My grandfather (Luis, my mother's father) died in November of 2005. My mother was the first daughter born and her father was very important to her. My mom is a tough lady. She's strong-willed, has strong opinions, and doesn't often let her emotions show unless those emotions are frustration or anger. Only when something is super intense have I seen my mother cry. In fact, I can only vividly remember her crying three times in my life. She cried when her grandmother died, she cried when I graduated from college and was getting on my one-way flight to Oregon, and, lastly, when her dad, my grandfather died. I always saw her as way stronger emotionally than me, who cries if someone looks at me cross-eyed. I well up when someone mentions something that triggers half a sad emotion. I am a raw, emotional, weepy woman who wells up at the drop of a hat. My mother is much more contained than I in the crying department.

But last night was different. My grandmother and aunt (my mom's mom and little sister) were over for Thanksgiving and we were sitting around eating dinner and talking and something about ghosts came up. My family is really into all things other-worldly, which is where I get it from. She started to talk about how Papa, right after he passed, would send little messages to her in life and in dreams. Then my brother mentioned how right around her birthday a few years ago, my grandfather came to him in a dream. He saw my mom as a little girl wearing a tiara and the whole family was around. My grandfather walked over to my brother and said to him, "don't forget it's your mom's birthday. please tell her she'll always be my little princess." And, in the way my grandfather always did, he said, "I have to go," and very quickly walked away. My mother eyes welled up as she was telling this story, her face getting red and her voice cracking. In that moment, I felt like I understood what was going on in her heart and in her mind.

I very often feel like I don't get my mom. We are as different as night and day, so for me to say that I understood how she felt is big. I finally got that her dad was the leading man in her life just the way my dad was for many years. She felt special to him and for him to make his way to my brother on her birthday was huge for her.

That same night, my sister had a similar dream, but my mother wasn't a child in this one.

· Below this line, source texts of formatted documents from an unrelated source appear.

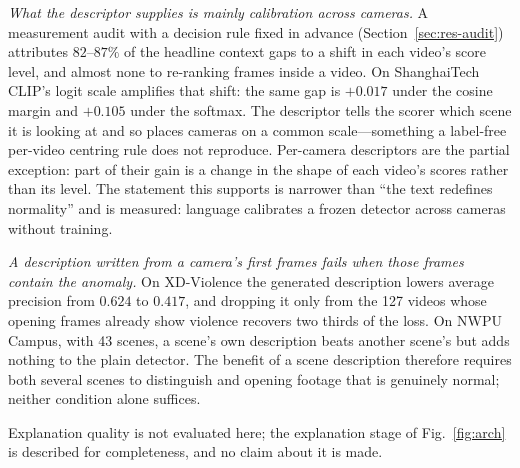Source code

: \documentclass[a4paper,fleqn]{cas-sc}
\begin{document}
\emph{What the descriptor supplies is mainly calibration across cameras.} A
measurement audit with a decision rule fixed in advance
(Section~\ref{sec:res-audit}) attributes $82$--$87\%$ of the headline context
gaps to a shift in each video's score level, and almost none to re-ranking frames
inside a video. On ShanghaiTech CLIP's logit scale amplifies that shift: the
same gap is $+0.017$ under the cosine margin and $+0.105$ under the softmax. The
descriptor tells the scorer which scene it is looking at and so places cameras on
a common scale---something a label-free per-video centring rule does not
reproduce. Per-camera descriptors are the partial exception: part of their gain
is a change in the shape of each video's scores rather than its level. The
statement this supports is narrower than ``the text redefines normality'' and is
measured: language calibrates a frozen detector across cameras without training.

\emph{A description written from a camera's first frames fails when those frames
contain the anomaly.} On XD-Violence the generated description lowers average
precision from $0.624$ to $0.417$, and dropping it only from the 127 videos whose
opening frames already show violence recovers two thirds of the loss. On NWPU
Campus, with 43 scenes, a scene's own description beats another scene's but adds
nothing to the plain detector. The benefit of a scene description therefore
requires both several scenes to distinguish and opening footage that is genuinely
normal; neither condition alone suffices.

Explanation quality is not evaluated here; the explanation stage of
Fig.~\ref{fig:arch} is described for completeness, and no claim about it is made.
\end{document}
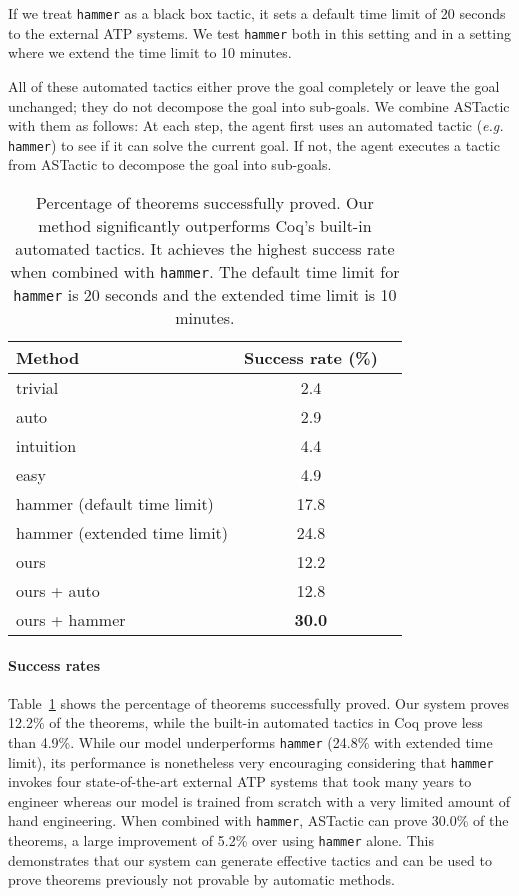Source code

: \documentclass{article}
\newcommand{\smallsec}[1]{\vspace{-3mm} \paragraph{#1}}
\begin{document}
If we treat \texttt{hammer} as a black box tactic, it sets a default time limit of 20 seconds to the external ATP systems. 
We test \texttt{hammer} both in this setting and in a setting where we extend the time limit to 10 minutes.

All of these automated tactics either prove the goal completely or leave the goal unchanged; they do not decompose the goal into sub-goals.
We combine ASTactic with them as follows: 
At each step, the agent first uses an automated tactic (\textit{e.g.} \texttt{hammer}) to see if it can solve the current goal.
If not, the agent executes a tactic from ASTactic to decompose the goal into sub-goals.




\begin{table}[ht]
\vspace{-5mm}
\caption{Percentage of theorems successfully proved. Our method significantly outperforms Coq's built-in automated tactics. It achieves the highest success rate when combined with  \texttt{hammer}. The default time limit for \texttt{hammer} is 20 seconds and the extended time limit is 10 minutes.} 
\vspace{-2mm}
\label{table:results}
\vskip 0.15in
\begin{center}
\begin{small}
\begin{tabular}{lcc}
\toprule
Method & Success rate (\%) \\
\midrule
trivial & 2.4  \\
auto & 2.9 \\
intuition & 4.4  \\
easy & 4.9  \\
hammer (default time limit) & 17.8  \\
hammer (extended time limit) & 24.8  \\
\midrule
ours & 12.2  \\
ours + auto & 12.8  \\
ours + hammer & \textbf{30.0} \\
\bottomrule
\end{tabular}
\end{small}
\end{center}
\vskip -0.2in
\end{table}






\smallsec{Success rates}
Table~\ref{table:results} shows the percentage of theorems successfully proved. 
Our system proves 12.2\% of the theorems, while the built-in automated tactics in Coq prove less than 4.9\%. While our model underperforms \texttt{hammer} (24.8\% with extended time limit), its performance is nonetheless very encouraging considering that \texttt{hammer} invokes four state-of-the-art external ATP systems that took many years to engineer whereas our model is trained from scratch with a very limited amount of hand engineering. 
When combined with \texttt{hammer}, ASTactic can prove 30.0\% of the theorems, a large improvement of 5.2\% over using \texttt{hammer} alone. This demonstrates that our system can generate effective tactics and can be used to prove theorems previously not provable by automatic methods.  
\end{document}
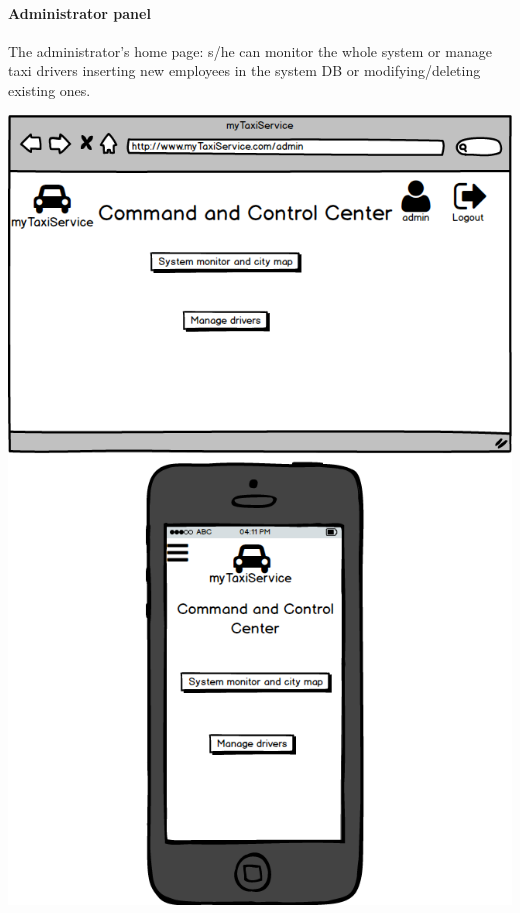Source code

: \documentclass[a4paper,11pt]{report} %
\begin{document}
	\paragraph{Administrator panel} The administrator's home page: s/he can monitor the whole system or manage taxi drivers inserting new employees in the system DB or modifying/deleting existing ones.
	\begin{center}
		\includegraphics[width=0.9\linewidth]{Pictures/AdminPage}
	\end{center}
	\pagebreak	
	
\end{document}
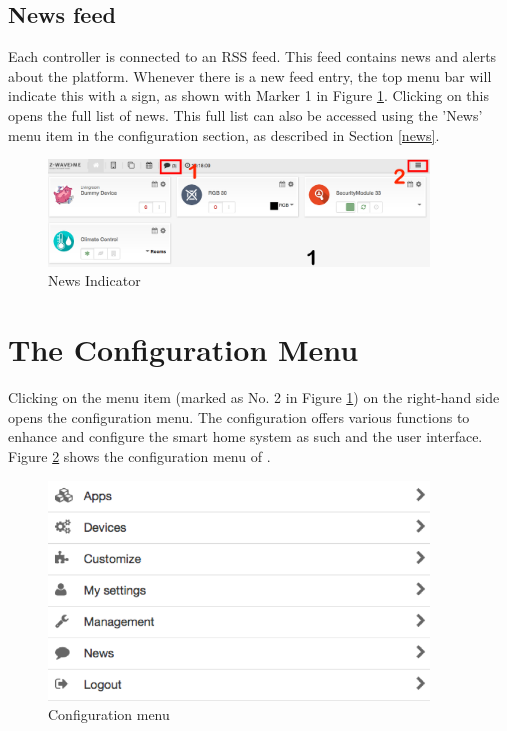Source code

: \subsection{News feed}

 Each \zway controller is connected to an RSS feed. This feed contains news and alerts 
 about the platform. Whenever there is a new feed entry, the top menu bar will indicate 
 this with a sign, as shown with Marker 1 in Figure \ref{news1}. Clicking on this opens 
 the full list of news. This full list can also be accessed using the 'News' menu 
 item in the configuration section, as described in Section \ref{news}.

\begin{figure}
\begin{center}
\includegraphics[width=0.9\textwidth]{pngs/cap4/news1.png}
\caption{News Indicator}
\label{news1}
\end{center}
\end{figure}

\section{The Configuration Menu}

Clicking on the menu item (marked as No. 2 in Figure \ref{news1}) on the right-hand side 
opens the configuration menu. The configuration offers various functions to enhance and 
configure the smart home system as such and the user interface. Figure \ref{sh9} shows the configuration menu of \zway.

\begin{figure}
\begin{center}
\includegraphics[width=0.9\textwidth]{pngs/cap4/sh9.png}
\caption{Configuration menu}
\label{sh9}
\end{center}
\end{figure}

It was similar in the way that everyone was around my grandfather came over to her and left very quickly. But I'm getting off-track here. The focus is on how, in that moment, I related with my mom. I saw her as, not just my mother who supports and loves and helps and pesters and judges and takes care of me but also as a daughter who misses her dad. And for the first time, really, I related.

My other grandfather, (Arthur, my father's father) died in July of 2006. I was in the car with my dad, telling him about the Holocaust class I just took, forgetting all about the fact that my grandfather had fought in the Army during World War II. My father began telling me things I had no idea happened. He told me that his dad was a Sergeant and that his Army buddies would come over when my dad was a kid and call him Serg... they told my dad that his father was a real hero and they probably wouldn't be alive if it wasn't for him, and my grandfather (who I don't remember that well because I didn't really know him) didn't like to talk about the war and would tell them to stop talking about it.

He told me that during the war, my grandfather was trapped in a fox hole in the dead of winter for days and got frostbite and that they fought in the Battle of the Bulge. They also found a concentration camp and my grandfather, Sergeant Arthur Martinez, was one of the people who opened the gate and helped free the Jews being held prisoners. Apparently, there was this shoe store close by that was selling shoes that the Jews were forced to make, so my grandfather brought them over to this store and told them to go in and grab whatever shoes they wanted, being that they had none. My father is telling me these stories as we make the short drive to my childhood home and I'm thinking, I wish I'd heard these stories from him and I could ask him a million questions!

In that moment, I recognized the pride that my dad felt in his dad. I know how much my dad loved his parents and misses them. I wish I had known them better and feel lucky that I get to know my parents they way I do.

It's crazy. Everyone's got a story. No matter how mundane things may seem, there's always something underneath it and no matter how tough and unemotional somebody acts, they're still touched deeply by something. You just have to be around and open to seeing it.

3 comments:

Anonymous said...

nice story about your family. wish my grandparents on my moms side lived longer. your such a good writer!

Unknown said...

This is an amazing piece of writing! That moment you describe when you finally felt you could relate to your mom as a person rather than just your mom was so real I felt like I felt like I was watching it happen. Actually, I felt like that reading the whole piece. You have such a strong voice and that is a great thing because you most definitely have something to say. So glad you are saying it!

tinitinez said...

thanks guys!!!! I love writing and I forgot that for a long time!!!